- Description of the task: What you need to produce from the material below is an exact transcription of the lines from the one with "[高額療養費制度 引き上げで自己負担どうなる？年収別に詳しく2025年8月から 2026-2027年も段階的に引き上げ" through the one with "- グリーンランドとデンマークの関係", both included, and no other line.

- The input:
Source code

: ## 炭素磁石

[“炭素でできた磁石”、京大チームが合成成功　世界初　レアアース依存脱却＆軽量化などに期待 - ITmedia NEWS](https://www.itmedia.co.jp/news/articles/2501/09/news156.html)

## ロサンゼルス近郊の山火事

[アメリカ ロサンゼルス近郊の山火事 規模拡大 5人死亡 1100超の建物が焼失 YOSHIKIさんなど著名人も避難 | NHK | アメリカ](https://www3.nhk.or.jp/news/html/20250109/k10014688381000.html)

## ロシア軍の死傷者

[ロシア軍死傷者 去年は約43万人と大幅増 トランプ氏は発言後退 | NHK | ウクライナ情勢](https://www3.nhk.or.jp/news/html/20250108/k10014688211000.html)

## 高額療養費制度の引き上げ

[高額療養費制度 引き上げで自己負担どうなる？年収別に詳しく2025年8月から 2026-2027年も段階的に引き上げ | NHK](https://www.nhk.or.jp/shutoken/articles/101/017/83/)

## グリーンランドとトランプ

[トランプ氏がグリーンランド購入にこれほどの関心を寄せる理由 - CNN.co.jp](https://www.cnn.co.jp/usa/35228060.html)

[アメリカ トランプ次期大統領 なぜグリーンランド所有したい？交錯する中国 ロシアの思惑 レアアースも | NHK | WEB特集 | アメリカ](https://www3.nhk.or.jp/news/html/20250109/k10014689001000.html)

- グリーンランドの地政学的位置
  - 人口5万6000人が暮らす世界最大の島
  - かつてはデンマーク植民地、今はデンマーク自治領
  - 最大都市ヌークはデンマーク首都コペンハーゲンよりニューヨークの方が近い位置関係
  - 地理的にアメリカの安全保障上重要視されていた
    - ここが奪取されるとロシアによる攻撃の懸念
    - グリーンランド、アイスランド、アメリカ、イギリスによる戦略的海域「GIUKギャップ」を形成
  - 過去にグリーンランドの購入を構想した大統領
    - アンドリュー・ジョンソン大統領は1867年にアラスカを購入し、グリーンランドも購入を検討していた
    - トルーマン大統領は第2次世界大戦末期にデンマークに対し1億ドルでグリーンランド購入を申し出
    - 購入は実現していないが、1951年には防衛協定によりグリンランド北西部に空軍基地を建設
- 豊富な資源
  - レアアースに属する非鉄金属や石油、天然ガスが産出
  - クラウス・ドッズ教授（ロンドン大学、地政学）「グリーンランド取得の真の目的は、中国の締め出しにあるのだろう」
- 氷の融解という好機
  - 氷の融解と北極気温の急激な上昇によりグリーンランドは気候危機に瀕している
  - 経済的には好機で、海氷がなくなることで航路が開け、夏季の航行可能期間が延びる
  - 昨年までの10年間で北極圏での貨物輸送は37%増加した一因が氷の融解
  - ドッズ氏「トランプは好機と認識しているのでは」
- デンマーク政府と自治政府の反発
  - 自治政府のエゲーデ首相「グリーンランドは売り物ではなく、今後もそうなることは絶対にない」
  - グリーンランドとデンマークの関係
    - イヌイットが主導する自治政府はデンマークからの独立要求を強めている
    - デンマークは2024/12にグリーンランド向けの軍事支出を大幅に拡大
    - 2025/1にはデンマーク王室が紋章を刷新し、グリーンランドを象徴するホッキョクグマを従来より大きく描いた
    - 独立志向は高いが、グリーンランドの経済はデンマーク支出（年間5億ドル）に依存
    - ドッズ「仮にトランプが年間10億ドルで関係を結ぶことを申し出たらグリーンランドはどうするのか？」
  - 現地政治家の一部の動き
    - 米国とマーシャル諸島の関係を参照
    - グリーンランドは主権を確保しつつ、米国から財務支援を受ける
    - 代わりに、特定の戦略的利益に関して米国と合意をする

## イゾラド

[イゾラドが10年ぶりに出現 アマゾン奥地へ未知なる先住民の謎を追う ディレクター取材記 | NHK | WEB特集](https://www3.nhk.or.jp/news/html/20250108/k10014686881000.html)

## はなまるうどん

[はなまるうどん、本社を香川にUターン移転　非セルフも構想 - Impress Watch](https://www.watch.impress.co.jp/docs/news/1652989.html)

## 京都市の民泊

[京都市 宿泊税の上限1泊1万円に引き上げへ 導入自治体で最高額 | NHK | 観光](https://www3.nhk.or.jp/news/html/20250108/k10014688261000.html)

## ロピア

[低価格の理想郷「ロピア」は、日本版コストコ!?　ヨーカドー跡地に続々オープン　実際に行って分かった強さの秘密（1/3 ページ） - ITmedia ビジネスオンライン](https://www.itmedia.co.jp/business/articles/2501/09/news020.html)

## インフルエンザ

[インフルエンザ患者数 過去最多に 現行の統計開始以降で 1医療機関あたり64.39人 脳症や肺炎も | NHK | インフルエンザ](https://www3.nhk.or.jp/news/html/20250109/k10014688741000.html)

- Completed exercise:
[高額療養費制度 引き上げで自己負担どうなる？年収別に詳しく2025年8月から 2026-2027年も段階的に引き上げ | NHK](https://www.nhk.or.jp/shutoken/articles/101/017/83/)

## グリーンランドとトランプ

[トランプ氏がグリーンランド購入にこれほどの関心を寄せる理由 - CNN.co.jp](https://www.cnn.co.jp/usa/35228060.html)

[アメリカ トランプ次期大統領 なぜグリーンランド所有したい？交錯する中国 ロシアの思惑 レアアースも | NHK | WEB特集 | アメリカ](https://www3.nhk.or.jp/news/html/20250109/k10014689001000.html)

- グリーンランドの地政学的位置
  - 人口5万6000人が暮らす世界最大の島
  - かつてはデンマーク植民地、今はデンマーク自治領
  - 最大都市ヌークはデンマーク首都コペンハーゲンよりニューヨークの方が近い位置関係
  - 地理的にアメリカの安全保障上重要視されていた
    - ここが奪取されるとロシアによる攻撃の懸念
    - グリーンランド、アイスランド、アメリカ、イギリスによる戦略的海域「GIUKギャップ」を形成
  - 過去にグリーンランドの購入を構想した大統領
    - アンドリュー・ジョンソン大統領は1867年にアラスカを購入し、グリーンランドも購入を検討していた
    - トルーマン大統領は第2次世界大戦末期にデンマークに対し1億ドルでグリーンランド購入を申し出
    - 購入は実現していないが、1951年には防衛協定によりグリンランド北西部に空軍基地を建設
- 豊富な資源
  - レアアースに属する非鉄金属や石油、天然ガスが産出
  - クラウス・ドッズ教授（ロンドン大学、地政学）「グリーンランド取得の真の目的は、中国の締め出しにあるのだろう」
- 氷の融解という好機
  - 氷の融解と北極気温の急激な上昇によりグリーンランドは気候危機に瀕している
  - 経済的には好機で、海氷がなくなることで航路が開け、夏季の航行可能期間が延びる
  - 昨年までの10年間で北極圏での貨物輸送は37%増加した一因が氷の融解
  - ドッズ氏「トランプは好機と認識しているのでは」
- デンマーク政府と自治政府の反発
  - 自治政府のエゲーデ首相「グリーンランドは売り物ではなく、今後もそうなることは絶対にない」
  - グリーンランドとデンマークの関係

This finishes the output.